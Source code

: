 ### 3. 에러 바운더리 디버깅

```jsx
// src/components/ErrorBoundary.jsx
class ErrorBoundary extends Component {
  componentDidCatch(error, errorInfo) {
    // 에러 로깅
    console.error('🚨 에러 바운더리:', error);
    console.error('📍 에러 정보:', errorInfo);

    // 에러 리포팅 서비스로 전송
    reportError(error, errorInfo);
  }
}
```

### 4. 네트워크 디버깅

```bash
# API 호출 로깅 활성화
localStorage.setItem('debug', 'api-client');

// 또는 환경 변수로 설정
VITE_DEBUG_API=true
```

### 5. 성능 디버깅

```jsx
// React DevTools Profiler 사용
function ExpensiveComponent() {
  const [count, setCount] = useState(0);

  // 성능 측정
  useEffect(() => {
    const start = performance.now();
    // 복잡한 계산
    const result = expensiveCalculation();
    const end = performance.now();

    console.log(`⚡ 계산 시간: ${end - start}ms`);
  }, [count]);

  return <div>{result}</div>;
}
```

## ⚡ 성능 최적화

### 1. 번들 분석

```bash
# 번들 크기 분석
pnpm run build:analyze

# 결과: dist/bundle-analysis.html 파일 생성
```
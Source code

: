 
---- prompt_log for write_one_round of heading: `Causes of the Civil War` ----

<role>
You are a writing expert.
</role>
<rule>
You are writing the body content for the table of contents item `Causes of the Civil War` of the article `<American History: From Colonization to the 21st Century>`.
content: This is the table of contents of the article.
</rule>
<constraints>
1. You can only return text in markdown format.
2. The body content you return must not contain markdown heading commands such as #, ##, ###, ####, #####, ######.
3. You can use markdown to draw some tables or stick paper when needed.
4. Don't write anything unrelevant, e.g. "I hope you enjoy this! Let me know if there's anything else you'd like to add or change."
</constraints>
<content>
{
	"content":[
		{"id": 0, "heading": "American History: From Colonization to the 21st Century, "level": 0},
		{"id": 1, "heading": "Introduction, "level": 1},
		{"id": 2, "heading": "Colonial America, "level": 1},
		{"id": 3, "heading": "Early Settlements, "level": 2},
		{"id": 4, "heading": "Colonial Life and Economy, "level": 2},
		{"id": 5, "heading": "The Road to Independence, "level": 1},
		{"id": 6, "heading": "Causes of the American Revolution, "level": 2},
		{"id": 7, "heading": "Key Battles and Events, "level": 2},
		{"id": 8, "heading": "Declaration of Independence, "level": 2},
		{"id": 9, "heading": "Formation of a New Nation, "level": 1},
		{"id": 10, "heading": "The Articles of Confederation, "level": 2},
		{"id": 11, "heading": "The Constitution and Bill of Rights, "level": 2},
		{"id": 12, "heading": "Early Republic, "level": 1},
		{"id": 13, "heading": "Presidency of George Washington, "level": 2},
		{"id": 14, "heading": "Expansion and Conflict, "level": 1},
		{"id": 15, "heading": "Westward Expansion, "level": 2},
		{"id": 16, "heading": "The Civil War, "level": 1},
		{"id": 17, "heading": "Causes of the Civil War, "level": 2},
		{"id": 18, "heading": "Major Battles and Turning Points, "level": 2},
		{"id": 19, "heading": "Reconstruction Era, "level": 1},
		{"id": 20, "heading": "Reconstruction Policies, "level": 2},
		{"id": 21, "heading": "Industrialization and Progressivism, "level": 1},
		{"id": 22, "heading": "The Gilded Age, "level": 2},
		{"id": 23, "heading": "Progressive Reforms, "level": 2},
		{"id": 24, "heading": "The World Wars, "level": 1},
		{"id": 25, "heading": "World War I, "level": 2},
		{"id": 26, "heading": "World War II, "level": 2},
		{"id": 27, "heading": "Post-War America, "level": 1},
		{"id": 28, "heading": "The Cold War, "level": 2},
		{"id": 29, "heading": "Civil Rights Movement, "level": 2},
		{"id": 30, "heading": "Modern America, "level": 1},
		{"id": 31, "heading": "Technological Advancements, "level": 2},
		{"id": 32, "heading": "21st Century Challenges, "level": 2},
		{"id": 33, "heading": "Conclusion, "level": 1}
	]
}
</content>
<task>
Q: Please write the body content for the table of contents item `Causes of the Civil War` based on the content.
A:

########

> **Exercise goal**
Look through the entries and copy every line in which the string "Century" appears.

> **Response area**
You are writing the body content for the table of contents item `Causes of the Civil War` of the article `<American History: From Colonization to the 21st Century>`.
		{"id": 0, "heading": "American History: From Colonization to the 21st Century, "level": 0},
		{"id": 32, "heading": "21st Century Challenges, "level": 2},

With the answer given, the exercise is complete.